- About this task: Every entry in the listing below has to be transcribed exactly.
··· Given data
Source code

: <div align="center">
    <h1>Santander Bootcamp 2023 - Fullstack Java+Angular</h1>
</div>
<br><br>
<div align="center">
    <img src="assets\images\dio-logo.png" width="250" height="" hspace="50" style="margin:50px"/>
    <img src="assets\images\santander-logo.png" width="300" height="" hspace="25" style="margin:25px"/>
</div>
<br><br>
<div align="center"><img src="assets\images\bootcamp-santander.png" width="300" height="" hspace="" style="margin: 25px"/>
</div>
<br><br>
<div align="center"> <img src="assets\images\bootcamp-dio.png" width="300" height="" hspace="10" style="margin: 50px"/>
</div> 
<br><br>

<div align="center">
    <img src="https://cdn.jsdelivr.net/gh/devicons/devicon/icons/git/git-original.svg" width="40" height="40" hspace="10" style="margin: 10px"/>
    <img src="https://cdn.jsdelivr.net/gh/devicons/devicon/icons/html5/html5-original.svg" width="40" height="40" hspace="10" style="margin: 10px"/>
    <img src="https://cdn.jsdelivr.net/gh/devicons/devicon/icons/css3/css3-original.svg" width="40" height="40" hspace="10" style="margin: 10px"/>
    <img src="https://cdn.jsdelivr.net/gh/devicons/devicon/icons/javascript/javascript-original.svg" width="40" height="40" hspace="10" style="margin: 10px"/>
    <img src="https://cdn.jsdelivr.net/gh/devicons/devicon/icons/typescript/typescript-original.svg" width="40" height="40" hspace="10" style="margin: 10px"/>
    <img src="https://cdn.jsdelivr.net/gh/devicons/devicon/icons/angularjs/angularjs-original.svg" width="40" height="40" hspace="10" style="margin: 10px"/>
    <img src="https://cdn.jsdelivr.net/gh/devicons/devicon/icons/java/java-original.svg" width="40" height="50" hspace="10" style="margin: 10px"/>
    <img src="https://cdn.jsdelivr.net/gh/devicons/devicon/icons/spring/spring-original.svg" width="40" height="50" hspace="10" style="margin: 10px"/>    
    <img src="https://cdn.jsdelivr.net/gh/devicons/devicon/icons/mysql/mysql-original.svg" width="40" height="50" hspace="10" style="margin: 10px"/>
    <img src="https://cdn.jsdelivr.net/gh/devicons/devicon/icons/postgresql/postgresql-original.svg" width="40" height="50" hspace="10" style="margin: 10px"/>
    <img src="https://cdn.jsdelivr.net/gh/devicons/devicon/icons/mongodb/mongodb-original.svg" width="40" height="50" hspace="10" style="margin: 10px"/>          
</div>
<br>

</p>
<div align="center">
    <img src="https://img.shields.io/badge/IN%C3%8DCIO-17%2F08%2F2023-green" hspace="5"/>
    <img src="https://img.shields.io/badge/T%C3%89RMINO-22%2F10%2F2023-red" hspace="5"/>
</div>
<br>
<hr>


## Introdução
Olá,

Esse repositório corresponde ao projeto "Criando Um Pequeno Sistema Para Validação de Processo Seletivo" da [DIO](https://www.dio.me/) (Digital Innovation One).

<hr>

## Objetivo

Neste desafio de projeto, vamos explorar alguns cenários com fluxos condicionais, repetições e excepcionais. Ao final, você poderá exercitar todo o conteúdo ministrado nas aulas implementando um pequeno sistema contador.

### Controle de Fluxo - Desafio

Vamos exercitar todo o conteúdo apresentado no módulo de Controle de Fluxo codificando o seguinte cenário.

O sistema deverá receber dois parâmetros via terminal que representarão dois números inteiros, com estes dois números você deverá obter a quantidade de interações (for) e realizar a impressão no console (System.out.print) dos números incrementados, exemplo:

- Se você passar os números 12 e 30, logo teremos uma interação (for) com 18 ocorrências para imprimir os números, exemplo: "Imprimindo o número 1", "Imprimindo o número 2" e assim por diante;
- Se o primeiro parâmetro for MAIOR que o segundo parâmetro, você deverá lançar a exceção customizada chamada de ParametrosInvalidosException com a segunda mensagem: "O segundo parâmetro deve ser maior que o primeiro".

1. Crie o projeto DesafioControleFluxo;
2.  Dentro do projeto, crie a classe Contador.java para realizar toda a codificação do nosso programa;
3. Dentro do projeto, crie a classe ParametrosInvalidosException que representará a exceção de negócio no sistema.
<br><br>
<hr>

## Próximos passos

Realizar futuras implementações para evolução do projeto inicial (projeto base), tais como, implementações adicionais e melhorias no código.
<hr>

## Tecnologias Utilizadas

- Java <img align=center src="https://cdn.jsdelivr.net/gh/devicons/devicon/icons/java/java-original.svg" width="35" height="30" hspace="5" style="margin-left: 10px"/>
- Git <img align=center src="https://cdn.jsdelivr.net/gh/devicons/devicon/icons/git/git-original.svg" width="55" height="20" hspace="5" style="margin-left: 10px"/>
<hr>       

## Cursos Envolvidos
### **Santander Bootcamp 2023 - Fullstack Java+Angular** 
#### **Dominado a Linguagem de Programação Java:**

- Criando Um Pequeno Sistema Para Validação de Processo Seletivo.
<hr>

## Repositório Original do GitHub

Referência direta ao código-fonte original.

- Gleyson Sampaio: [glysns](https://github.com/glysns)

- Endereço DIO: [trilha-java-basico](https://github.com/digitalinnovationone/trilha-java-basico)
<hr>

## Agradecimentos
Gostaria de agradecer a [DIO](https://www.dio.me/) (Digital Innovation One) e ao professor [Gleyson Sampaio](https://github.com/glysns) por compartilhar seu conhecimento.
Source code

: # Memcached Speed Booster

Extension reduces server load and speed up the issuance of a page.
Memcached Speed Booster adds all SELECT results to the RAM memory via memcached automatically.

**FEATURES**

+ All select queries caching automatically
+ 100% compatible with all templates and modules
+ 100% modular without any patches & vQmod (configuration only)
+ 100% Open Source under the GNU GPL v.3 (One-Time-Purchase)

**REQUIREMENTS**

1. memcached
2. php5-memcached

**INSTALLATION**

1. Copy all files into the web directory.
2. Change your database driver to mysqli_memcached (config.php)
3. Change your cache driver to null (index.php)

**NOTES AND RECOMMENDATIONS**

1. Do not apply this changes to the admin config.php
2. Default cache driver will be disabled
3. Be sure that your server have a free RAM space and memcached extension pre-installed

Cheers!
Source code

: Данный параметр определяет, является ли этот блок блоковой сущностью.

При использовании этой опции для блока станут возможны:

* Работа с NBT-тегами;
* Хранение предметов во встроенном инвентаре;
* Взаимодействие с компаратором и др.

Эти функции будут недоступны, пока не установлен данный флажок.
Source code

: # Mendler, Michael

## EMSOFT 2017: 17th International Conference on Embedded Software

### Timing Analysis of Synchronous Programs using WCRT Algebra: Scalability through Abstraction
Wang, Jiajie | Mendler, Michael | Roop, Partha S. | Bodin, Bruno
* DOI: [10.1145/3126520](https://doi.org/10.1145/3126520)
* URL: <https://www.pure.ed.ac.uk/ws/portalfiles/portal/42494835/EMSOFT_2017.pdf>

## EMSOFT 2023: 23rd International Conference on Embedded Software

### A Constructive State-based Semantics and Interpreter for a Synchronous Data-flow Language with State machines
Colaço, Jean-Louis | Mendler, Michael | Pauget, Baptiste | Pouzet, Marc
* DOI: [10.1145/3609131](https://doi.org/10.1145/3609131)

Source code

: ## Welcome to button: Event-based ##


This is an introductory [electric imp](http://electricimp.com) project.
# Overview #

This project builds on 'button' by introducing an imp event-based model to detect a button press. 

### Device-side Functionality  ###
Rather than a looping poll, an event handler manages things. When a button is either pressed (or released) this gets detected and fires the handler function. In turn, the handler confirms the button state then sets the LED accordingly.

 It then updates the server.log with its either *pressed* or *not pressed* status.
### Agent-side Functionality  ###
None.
······
- Exercise output:
Source code

: <div align="center">
    <h1>Santander Bootcamp 2023 - Fullstack Java+Angular</h1>
</div>
<br><br>
<div align="center">
    <img src="assets\images\dio-logo.png" width="250" height="" hspace="50" style="margin:50px"/>
    <img src="assets\images\santander-logo.png" width="300" height="" hspace="25" style="margin:25px"/>
</div>
<br><br>
<div align="center"><img src="assets\images\bootcamp-santander.png" width="300" height="" hspace="" style="margin: 25px"/>
</div>
<br><br>
<div align="center"> <img src="assets\images\bootcamp-dio.png" width="300" height="" hspace="10" style="margin: 50px"/>
</div> 
<br><br>

<div align="center">
    <img src="https://cdn.jsdelivr.net/gh/devicons/devicon/icons/git/git-original.svg" width="40" height="40" hspace="10" style="margin: 10px"/>
    <img src="https://cdn.jsdelivr.net/gh/devicons/devicon/icons/html5/html5-original.svg" width="40" height="40" hspace="10" style="margin: 10px"/>
    <img src="https://cdn.jsdelivr.net/gh/devicons/devicon/icons/css3/css3-original.svg" width="40" height="40" hspace="10" style="margin: 10px"/>
    <img src="https://cdn.jsdelivr.net/gh/devicons/devicon/icons/javascript/javascript-original.svg" width="40" height="40" hspace="10" style="margin: 10px"/>
    <img src="https://cdn.jsdelivr.net/gh/devicons/devicon/icons/typescript/typescript-original.svg" width="40" height="40" hspace="10" style="margin: 10px"/>
    <img src="https://cdn.jsdelivr.net/gh/devicons/devicon/icons/angularjs/angularjs-original.svg" width="40" height="40" hspace="10" style="margin: 10px"/>
    <img src="https://cdn.jsdelivr.net/gh/devicons/devicon/icons/java/java-original.svg" width="40" height="50" hspace="10" style="margin: 10px"/>
    <img src="https://cdn.jsdelivr.net/gh/devicons/devicon/icons/spring/spring-original.svg" width="40" height="50" hspace="10" style="margin: 10px"/>    
    <img src="https://cdn.jsdelivr.net/gh/devicons/devicon/icons/mysql/mysql-original.svg" width="40" height="50" hspace="10" style="margin: 10px"/>
    <img src="https://cdn.jsdelivr.net/gh/devicons/devicon/icons/postgresql/postgresql-original.svg" width="40" height="50" hspace="10" style="margin: 10px"/>
    <img src="https://cdn.jsdelivr.net/gh/devicons/devicon/icons/mongodb/mongodb-original.svg" width="40" height="50" hspace="10" style="margin: 10px"/>          
</div>
<br>

</p>
<div align="center">
    <img src="https://img.shields.io/badge/IN%C3%8DCIO-17%2F08%2F2023-green" hspace="5"/>
    <img src="https://img.shields.io/badge/T%C3%89RMINO-22%2F10%2F2023-red" hspace="5"/>
</div>
<br>
<hr>


## Introdução
Olá,

Esse repositório corresponde ao projeto "Criando Um Pequeno Sistema Para Validação de Processo Seletivo" da [DIO](https://www.dio.me/) (Digital Innovation One).

<hr>

## Objetivo

Neste desafio de projeto, vamos explorar alguns cenários com fluxos condicionais, repetições e excepcionais. Ao final, você poderá exercitar todo o conteúdo ministrado nas aulas implementando um pequeno sistema contador.

### Controle de Fluxo - Desafio

Vamos exercitar todo o conteúdo apresentado no módulo de Controle de Fluxo codificando o seguinte cenário.

O sistema deverá receber dois parâmetros via terminal que representarão dois números inteiros, com estes dois números você deverá obter a quantidade de interações (for) e realizar a impressão no console (System.out.print) dos números incrementados, exemplo:

- Se você passar os números 12 e 30, logo teremos uma interação (for) com 18 ocorrências para imprimir os números, exemplo: "Imprimindo o número 1", "Imprimindo o número 2" e assim por diante;
- Se o primeiro parâmetro for MAIOR que o segundo parâmetro, você deverá lançar a exceção customizada chamada de ParametrosInvalidosException com a segunda mensagem: "O segundo parâmetro deve ser maior que o primeiro".

1. Crie o projeto DesafioControleFluxo;
2.  Dentro do projeto, crie a classe Contador.java para realizar toda a codificação do nosso programa;
3. Dentro do projeto, crie a classe ParametrosInvalidosException que representará a exceção de negócio no sistema.
<br><br>
<hr>

## Próximos passos

Realizar futuras implementações para evolução do projeto inicial (projeto base), tais como, implementações adicionais e melhorias no código.
<hr>

## Tecnologias Utilizadas

- Java <img align=center src="https://cdn.jsdelivr.net/gh/devicons/devicon/icons/java/java-original.svg" width="35" height="30" hspace="5" style="margin-left: 10px"/>
- Git <img align=center src="https://cdn.jsdelivr.net/gh/devicons/devicon/icons/git/git-original.svg" width="55" height="20" hspace="5" style="margin-left: 10px"/>
<hr>       

## Cursos Envolvidos
### **Santander Bootcamp 2023 - Fullstack Java+Angular** 
#### **Dominado a Linguagem de Programação Java:**

- Criando Um Pequeno Sistema Para Validação de Processo Seletivo.
<hr>

## Repositório Original do GitHub

Referência direta ao código-fonte original.

- Gleyson Sampaio: [glysns](https://github.com/glysns)

- Endereço DIO: [trilha-java-basico](https://github.com/digitalinnovationone/trilha-java-basico)
<hr>

## Agradecimentos
Gostaria de agradecer a [DIO](https://www.dio.me/) (Digital Innovation One) e ao professor [Gleyson Sampaio](https://github.com/glysns) por compartilhar seu conhecimento.
Source code

: # Memcached Speed Booster

Extension reduces server load and speed up the issuance of a page.
Memcached Speed Booster adds all SELECT results to the RAM memory via memcached automatically.

**FEATURES**

+ All select queries caching automatically
+ 100% compatible with all templates and modules
+ 100% modular without any patches & vQmod (configuration only)
+ 100% Open Source under the GNU GPL v.3 (One-Time-Purchase)

**REQUIREMENTS**

1. memcached
2. php5-memcached

**INSTALLATION**

1. Copy all files into the web directory.
2. Change your database driver to mysqli_memcached (config.php)
3. Change your cache driver to null (index.php)

**NOTES AND RECOMMENDATIONS**

1. Do not apply this changes to the admin config.php
2. Default cache driver will be disabled
3. Be sure that your server have a free RAM space and memcached extension pre-installed

Cheers!
Source code

: Данный параметр определяет, является ли этот блок блоковой сущностью.

При использовании этой опции для блока станут возможны:

* Работа с NBT-тегами;
* Хранение предметов во встроенном инвентаре;
* Взаимодействие с компаратором и др.

Эти функции будут недоступны, пока не установлен данный флажок.
Source code

: # Mendler, Michael

## EMSOFT 2017: 17th International Conference on Embedded Software

### Timing Analysis of Synchronous Programs using WCRT Algebra: Scalability through Abstraction
Wang, Jiajie | Mendler, Michael | Roop, Partha S. | Bodin, Bruno
* DOI: [10.1145/3126520](https://doi.org/10.1145/3126520)
* URL: <https://www.pure.ed.ac.uk/ws/portalfiles/portal/42494835/EMSOFT_2017.pdf>

## EMSOFT 2023: 23rd International Conference on Embedded Software

### A Constructive State-based Semantics and Interpreter for a Synchronous Data-flow Language with State machines
Colaço, Jean-Louis | Mendler, Michael | Pauget, Baptiste | Pouzet, Marc
* DOI: [10.1145/3609131](https://doi.org/10.1145/3609131)

Source code

: ## Welcome to button: Event-based ##


This is an introductory [electric imp](http://electricimp.com) project.
# Overview #

This project builds on 'button' by introducing an imp event-based model to detect a button press. 

### Device-side Functionality  ###
Rather than a looping poll, an event handler manages things. When a button is either pressed (or released) this gets detected and fires the handler function. In turn, the handler confirms the button state then sets the LED accordingly.

 It then updates the server.log with its either *pressed* or *not pressed* status.
### Agent-side Functionality  ###
None.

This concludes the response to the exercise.